Artist/album you have on repeat?
A small caveat: As a composer and performer often on deadlines to write and produce music, I’m most often listening to my own work, revising and tweaking it in stages. When not composing, tweaking or performing, I often prefer silence, or as close to it as I can get, as my muse, to cleanse the ears and make room for new ideas. That said… an album that has been on repeat for several years is Unreleased Radio Programs 1936 by a group called the Hall Negro Quartette. The performances, the arrangements, the choice of songs leave me speechless and inspired every time, as does the mystery of who these performers were, where they lived, and what else they might have recorded. While on tour in Washington, D.C., I went to the Library of Congress to hear another of their unreleased recordings, and in hope of finding out at least a clue about the performers. Alas, nothing exists.
Last live performance you saw?
Time for Three at the Atrium, just last week!
Favorite city to play?
There’s no place like home, and for me that’s New York.
Top three pieces of advice for aspiring artists?
Don’t get too comfortable—the work must evolve. Never say no, especially to new experiences. Always keep in touch.
First live performance you remember seeing?
My uncle, violist Yuri Gandelsman performing my father’s composition Three Muses, somewhere in my native Moscow.
Artist you’d most like to meet (past or present)?
I was very fortunate to catch Nina Simone’s farewell tour and I dream to have heard Romica Puceanu and Line Monty before they passed. Wish I had met Rothko, Chagall… Pina Bausch…
Latest/current project?
I have a new album coming in January, several tracks from which we’ll play at our show at the Atrium! I’m also writing a cello concerto (premiering in April in Louisville), and have started writing my first opera.
Country you’d most like to visit?
Ever since I was a kid, I’ve been wanting to visit Greenland. It looks so mysterious and distant when flying over the Atlantic. I also want to spend some time studying Korean folk music. And ever since hearing an immense concert of Ethiopian music at Lincoln Center Out of Doors a decade ago, I’ve been meaning to visit Ethiopia.
Artist you’d most like to collaborate with?
There are many artists I’d love to collaborate with, but one of the strongest collaborations in my mind was between Philip Glass and Godfrey Reggio on Koyaanisqatsi. I’m hoping that my current or future projects will achieve that kind of vitality.

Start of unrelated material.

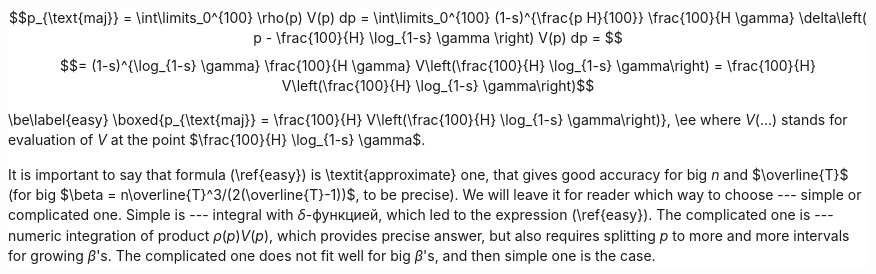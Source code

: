 $$p_{\text{maj}} = \int\limits_0^{100} \rho(p) V(p) dp = \int\limits_0^{100} (1-s)^{\frac{p H}{100}} \frac{100}{H \gamma} \delta\left( p - \frac{100}{H} \log_{1-s} \gamma \right) V(p) dp = $$ $$= (1-s)^{\log_{1-s} \gamma} \frac{100}{H \gamma}  V\left(\frac{100}{H} \log_{1-s} \gamma\right) = \frac{100}{H}  V\left(\frac{100}{H} \log_{1-s} \gamma\right)$$

\be\label{easy}  \boxed{p_{\text{maj}} = \frac{100}{H} V\left(\frac{100}{H} \log_{1-s} \gamma\right)}, \ee where $V(...)$ stands for evaluation of $V$ at the point $\frac{100}{H} \log_{1-s} \gamma$.


It is important to say that formula (\ref{easy}) is  \textit{approximate} one, that gives good accuracy for big $n$ and $\overline{T}$ (for big $\beta = n\overline{T}^3/(2(\overline{T}-1))$, to be precise). We will leave it for reader which way to choose --- simple or complicated one. Simple is --- integral with $\delta$-функцией, which led to the expression (\ref{easy}). The complicated one is --- numeric integration of product $\rho(p) V(p)$, which provides precise answer, but also requires splitting $p$ to more and more intervals for growing $\beta$'s. The complicated one does not fit well for big $\beta$'s, and then simple one is the case.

First time you realized you wanted to be a musician?
Sitting in the back of my parents’ car, humming new tunes about the streetlamps of Moscow.
What you wish someone had told you when you were starting out?
As a young musician I grew up on a strict diet of Western classical music and reverence for the great composers and virtuoso performers. It wasn’t until much later that I was exposed to music of other cultures and directions, and improvising. I wish that improvisation and global music were earlier influences in my music studies. I always wonder how I would’ve turned out differently if that were the case.
Practice tips?
Practice slowly, calmly. Be patient. Make friends with a metronome.
You hope someone comes away from one of your shows feeling…?
I hope that my music will move you to tears, perhaps tears of joy, that you will find in it a piece of yourself, something to take home. What I often find at concerts is the opportunity to get away from my day-to-day worries and to get lost in the emotion, in the act of being together with others in the audience who are just as lost as you are. That’s a beautiful, powerful feeling.
Next goal or challenge you’re setting for yourself?
This week is going to be for the record books. In addition to the big Moving Pieces show, I have a performance in Brooklyn with the clarinettist Vasko Dukovski, and a premiere in Queens of a new piece for the Quintet of the Americas, Jackson Heights Orchestra, and a bevy of students. I’m also playing a solo fadolín/looper performance in Staten Island. After this week is over, I’ll be looking forward to catching up on sleep… before clearing my head and working on the cello concerto full steam.